Introduction:
Meleney’s gangrene, or progressive bacterial synergistic gangrene, is a life-threatening subcutaneous tissue infection and skin necrosis of the abdomen that is persistent and quickly progressing and has documented cultural characteristics of a symbiotic organism. The nobility of this case lies in the use of the modern technique, abdominoplasty used in closer of the wound post radical debridement for Meleney’s gangrene. This uncommon illness has a high fatality rate and requires immediate diagnosis, aggressive antibiotic treatment, and extensive debridement.
Case presentation:
We report the case of a 55-year-old female with no known comorbidities, who presented to our center with features of Meleney’s gangrene and pleural effusion. Radical debridement was performed and empirical intravenous antibiotics were administered.
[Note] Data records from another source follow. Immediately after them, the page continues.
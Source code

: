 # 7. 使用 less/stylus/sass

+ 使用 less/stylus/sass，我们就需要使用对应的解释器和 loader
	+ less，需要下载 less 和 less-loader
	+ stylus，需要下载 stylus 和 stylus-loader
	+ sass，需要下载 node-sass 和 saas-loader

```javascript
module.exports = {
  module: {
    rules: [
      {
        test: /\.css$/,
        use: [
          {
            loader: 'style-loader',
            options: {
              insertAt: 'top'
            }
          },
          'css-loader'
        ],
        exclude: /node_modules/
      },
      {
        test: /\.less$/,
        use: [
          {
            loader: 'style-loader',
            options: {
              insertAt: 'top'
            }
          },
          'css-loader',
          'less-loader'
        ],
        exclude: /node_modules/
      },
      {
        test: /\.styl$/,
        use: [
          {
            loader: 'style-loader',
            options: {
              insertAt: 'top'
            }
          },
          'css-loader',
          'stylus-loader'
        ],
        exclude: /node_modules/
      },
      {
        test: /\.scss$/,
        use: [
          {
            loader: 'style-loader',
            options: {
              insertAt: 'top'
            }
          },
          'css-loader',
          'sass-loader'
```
The wound was closed using the abdominoplasty approach.
Clinical discussion:
Meleney’s gangrene should be identified quickly and treated with wide-spectrum antibiotics and rigorous surgical debridement. It is difficult to diagnose the illness early, and skepticism is strong during this process. An increased risk of death may follow a postponed diagnosis of Meleney’s gangrene. A long-term hospital stay can result from extensive debridement. Furthermore, skin transplants may be required to close wounds in certain instances.
Conclusion:
This case is presented to show how early intervention and radical debridement can improve the outcome in cases of Meleney’s gangrene which is rare and clinically significant. Additionally, this suggests that cosmetic procedure known as abdominoplasty could be a viable option for wound closure.